*REQUIREMENT*
Copy the records word for word, omitting all pictures.

*Source texts of formatted documents*
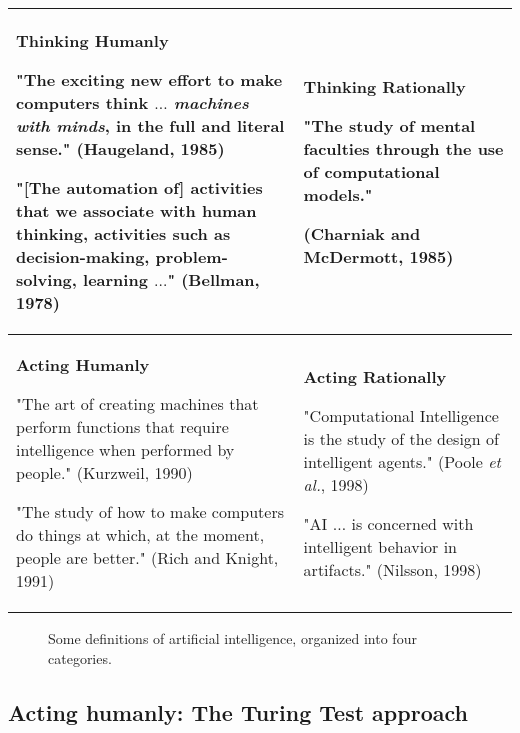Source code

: \documentclass[a4paper,10pt,twoside]{book}
\begin{document}
\begin{table}[htbp]
    \begin{tabular}{|p{}|p{}|}
        \hline
        \textbf{Thinking Humanly}

        "The exciting new effort to make computers think $\ldots$ \textit{machines with minds}, in the full and literal sense." (Haugeland, 1985)

        "[The automation of] activities that we associate with human thinking, activities such as decision-making, problem-solving, learning $\ldots$" (Bellman, 1978)
        &
        \textbf{Thinking Rationally}

        "The study of mental faculties through the use of computational models."

        (Charniak and McDermott, 1985)
        \\ \hline
        \textbf{Acting Humanly}

        "The art of creating machines that perform functions that require intelligence when performed by people." (Kurzweil, 1990)

        "The study of how to make computers do things at which, at the moment, people are better." (Rich and Knight, 1991)
        &
        \textbf{Acting Rationally}

        "Computational Intelligence is the study of the design of intelligent agents." (Poole \textit{et al.}, 1998)

        "AI $\ldots$ is concerned with intelligent behavior in artifacts." (Nilsson, 1998)
        \\ \hline
    \end{tabular}
\end{table}
\begin{figure}[htbp]
    \caption{Some definitions of artificial intelligence, organized into four categories.}
    \label{Figure:1.1}
\end{figure}

\subsection{Acting humanly: The Turing Test approach}
\end{document}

*RESPONSE AREA*
Source code

: \documentclass[a4paper,10pt,twoside]{book}
\begin{document}
\begin{table}[htbp]
    \begin{tabular}{|p{}|p{}|}
        \hline
        \textbf{Thinking Humanly}

        "The exciting new effort to make computers think $\ldots$ \textit{machines with minds}, in the full and literal sense." (Haugeland, 1985)

        "[The automation of] activities that we associate with human thinking, activities such as decision-making, problem-solving, learning $\ldots$" (Bellman, 1978)
        &
        \textbf{Thinking Rationally}

        "The study of mental faculties through the use of computational models."

        (Charniak and McDermott, 1985)
        \\ \hline
        \textbf{Acting Humanly}

        "The art of creating machines that perform functions that require intelligence when performed by people." (Kurzweil, 1990)

        "The study of how to make computers do things at which, at the moment, people are better." (Rich and Knight, 1991)
        &
        \textbf{Acting Rationally}

        "Computational Intelligence is the study of the design of intelligent agents." (Poole \textit{et al.}, 1998)

        "AI $\ldots$ is concerned with intelligent behavior in artifacts." (Nilsson, 1998)
        \\ \hline
    \end{tabular}
\end{table}
\begin{figure}[htbp]
    \caption{Some definitions of artificial intelligence, organized into four categories.}
    \label{Figure:1.1}
\end{figure}

\subsection{Acting humanly: The Turing Test approach}
\end{document}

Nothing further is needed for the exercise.